- _Aim of the exercise_
Set out exactly every line of the entries below, starting at the line that holds "1. Instale a" and stopping after the line that holds "2. Cree a entidade".

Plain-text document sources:
+++

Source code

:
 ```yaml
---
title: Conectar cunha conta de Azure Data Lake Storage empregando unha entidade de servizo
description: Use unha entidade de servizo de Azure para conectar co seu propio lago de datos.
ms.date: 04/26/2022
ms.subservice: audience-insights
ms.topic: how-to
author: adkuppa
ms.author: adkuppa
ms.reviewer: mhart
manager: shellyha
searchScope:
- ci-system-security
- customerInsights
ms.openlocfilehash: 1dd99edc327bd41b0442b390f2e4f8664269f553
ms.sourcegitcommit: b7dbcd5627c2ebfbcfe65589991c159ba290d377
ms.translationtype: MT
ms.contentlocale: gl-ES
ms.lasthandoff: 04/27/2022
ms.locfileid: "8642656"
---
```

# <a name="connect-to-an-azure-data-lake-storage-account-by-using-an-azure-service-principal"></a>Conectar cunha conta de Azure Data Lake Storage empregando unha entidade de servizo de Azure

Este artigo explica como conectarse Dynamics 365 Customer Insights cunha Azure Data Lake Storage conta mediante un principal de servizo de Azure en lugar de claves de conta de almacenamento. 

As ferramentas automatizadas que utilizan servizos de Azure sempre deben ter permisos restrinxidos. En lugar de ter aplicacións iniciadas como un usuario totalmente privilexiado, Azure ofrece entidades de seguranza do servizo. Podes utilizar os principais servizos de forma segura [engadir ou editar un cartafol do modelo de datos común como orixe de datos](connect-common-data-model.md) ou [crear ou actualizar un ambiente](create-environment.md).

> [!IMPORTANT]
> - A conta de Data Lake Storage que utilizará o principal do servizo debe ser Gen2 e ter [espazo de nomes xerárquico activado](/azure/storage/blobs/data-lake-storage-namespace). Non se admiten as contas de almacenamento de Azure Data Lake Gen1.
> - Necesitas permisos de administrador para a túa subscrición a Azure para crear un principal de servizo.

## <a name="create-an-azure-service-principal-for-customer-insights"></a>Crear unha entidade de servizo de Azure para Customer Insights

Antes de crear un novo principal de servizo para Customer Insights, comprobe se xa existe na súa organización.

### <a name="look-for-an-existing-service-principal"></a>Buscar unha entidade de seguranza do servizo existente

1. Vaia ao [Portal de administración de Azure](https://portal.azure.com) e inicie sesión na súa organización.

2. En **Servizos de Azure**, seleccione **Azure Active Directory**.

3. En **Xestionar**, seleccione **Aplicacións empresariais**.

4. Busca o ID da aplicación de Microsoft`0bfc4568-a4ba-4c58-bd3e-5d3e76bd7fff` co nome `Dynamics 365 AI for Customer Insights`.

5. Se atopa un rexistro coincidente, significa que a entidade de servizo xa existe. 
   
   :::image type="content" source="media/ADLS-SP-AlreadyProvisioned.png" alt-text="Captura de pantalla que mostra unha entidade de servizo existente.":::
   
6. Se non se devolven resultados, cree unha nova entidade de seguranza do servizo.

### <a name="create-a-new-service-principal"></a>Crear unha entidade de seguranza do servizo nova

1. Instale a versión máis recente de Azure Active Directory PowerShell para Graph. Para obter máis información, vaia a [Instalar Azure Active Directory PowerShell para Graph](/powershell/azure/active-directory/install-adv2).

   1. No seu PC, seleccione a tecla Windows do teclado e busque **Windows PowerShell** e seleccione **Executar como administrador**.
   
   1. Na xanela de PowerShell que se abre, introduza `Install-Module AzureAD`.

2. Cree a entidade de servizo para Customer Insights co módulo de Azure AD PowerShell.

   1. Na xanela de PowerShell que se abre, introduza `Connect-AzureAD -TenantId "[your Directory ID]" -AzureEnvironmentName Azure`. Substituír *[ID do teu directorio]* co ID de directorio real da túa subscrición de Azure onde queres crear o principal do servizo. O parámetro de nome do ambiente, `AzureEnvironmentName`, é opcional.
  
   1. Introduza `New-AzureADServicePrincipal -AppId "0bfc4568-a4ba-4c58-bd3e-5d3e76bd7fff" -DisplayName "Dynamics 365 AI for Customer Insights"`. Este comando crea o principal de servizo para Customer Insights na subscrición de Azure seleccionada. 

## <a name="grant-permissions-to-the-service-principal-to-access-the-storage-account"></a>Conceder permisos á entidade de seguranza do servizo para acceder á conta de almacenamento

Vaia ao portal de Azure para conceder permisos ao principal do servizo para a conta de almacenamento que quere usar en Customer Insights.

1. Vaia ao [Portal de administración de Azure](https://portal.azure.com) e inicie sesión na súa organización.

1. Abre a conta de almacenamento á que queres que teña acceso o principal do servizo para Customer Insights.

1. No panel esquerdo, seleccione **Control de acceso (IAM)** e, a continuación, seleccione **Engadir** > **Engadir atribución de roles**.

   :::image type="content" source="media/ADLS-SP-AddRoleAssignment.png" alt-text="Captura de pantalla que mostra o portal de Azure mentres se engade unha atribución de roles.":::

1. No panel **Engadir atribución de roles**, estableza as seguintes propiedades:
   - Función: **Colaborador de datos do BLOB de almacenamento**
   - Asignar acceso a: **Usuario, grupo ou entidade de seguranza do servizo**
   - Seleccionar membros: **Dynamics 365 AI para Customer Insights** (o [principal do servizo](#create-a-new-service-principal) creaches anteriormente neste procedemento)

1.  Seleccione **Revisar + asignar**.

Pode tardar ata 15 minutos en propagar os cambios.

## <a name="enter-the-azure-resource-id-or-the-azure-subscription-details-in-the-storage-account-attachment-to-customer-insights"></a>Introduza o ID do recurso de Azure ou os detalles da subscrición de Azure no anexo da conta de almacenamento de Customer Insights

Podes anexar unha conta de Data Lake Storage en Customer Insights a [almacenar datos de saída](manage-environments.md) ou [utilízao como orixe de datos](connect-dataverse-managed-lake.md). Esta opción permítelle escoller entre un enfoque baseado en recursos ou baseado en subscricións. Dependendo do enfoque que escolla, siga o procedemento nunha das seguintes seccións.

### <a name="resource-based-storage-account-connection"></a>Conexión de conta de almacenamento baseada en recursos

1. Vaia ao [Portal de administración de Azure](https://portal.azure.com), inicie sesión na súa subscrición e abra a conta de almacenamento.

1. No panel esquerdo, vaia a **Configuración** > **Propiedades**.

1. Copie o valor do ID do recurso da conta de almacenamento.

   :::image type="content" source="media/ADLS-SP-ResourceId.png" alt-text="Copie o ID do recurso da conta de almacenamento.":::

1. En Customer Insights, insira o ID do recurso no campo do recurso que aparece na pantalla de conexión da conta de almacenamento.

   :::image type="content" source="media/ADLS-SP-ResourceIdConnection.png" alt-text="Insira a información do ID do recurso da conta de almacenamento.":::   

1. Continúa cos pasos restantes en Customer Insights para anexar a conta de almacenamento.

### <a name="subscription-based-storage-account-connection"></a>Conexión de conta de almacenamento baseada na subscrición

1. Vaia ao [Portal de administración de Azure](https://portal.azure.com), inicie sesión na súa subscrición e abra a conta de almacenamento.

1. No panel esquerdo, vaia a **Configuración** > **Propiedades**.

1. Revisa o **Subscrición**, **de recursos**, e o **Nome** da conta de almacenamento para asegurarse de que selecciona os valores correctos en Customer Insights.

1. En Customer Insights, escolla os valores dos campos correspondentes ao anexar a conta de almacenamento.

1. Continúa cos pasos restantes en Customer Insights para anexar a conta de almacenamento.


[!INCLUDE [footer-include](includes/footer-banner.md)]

+++

- _Result of this task_
1. Instale a versión máis recente de Azure Active Directory PowerShell para Graph. Para obter máis información, vaia a [Instalar Azure Active Directory PowerShell para Graph](/powershell/azure/active-directory/install-adv2).

   1. No seu PC, seleccione a tecla Windows do teclado e busque **Windows PowerShell** e seleccione **Executar como administrador**.
   
   1. Na xanela de PowerShell que se abre, introduza `Install-Module AzureAD`.

2. Cree a entidade de servizo para Customer Insights co módulo de Azure AD PowerShell.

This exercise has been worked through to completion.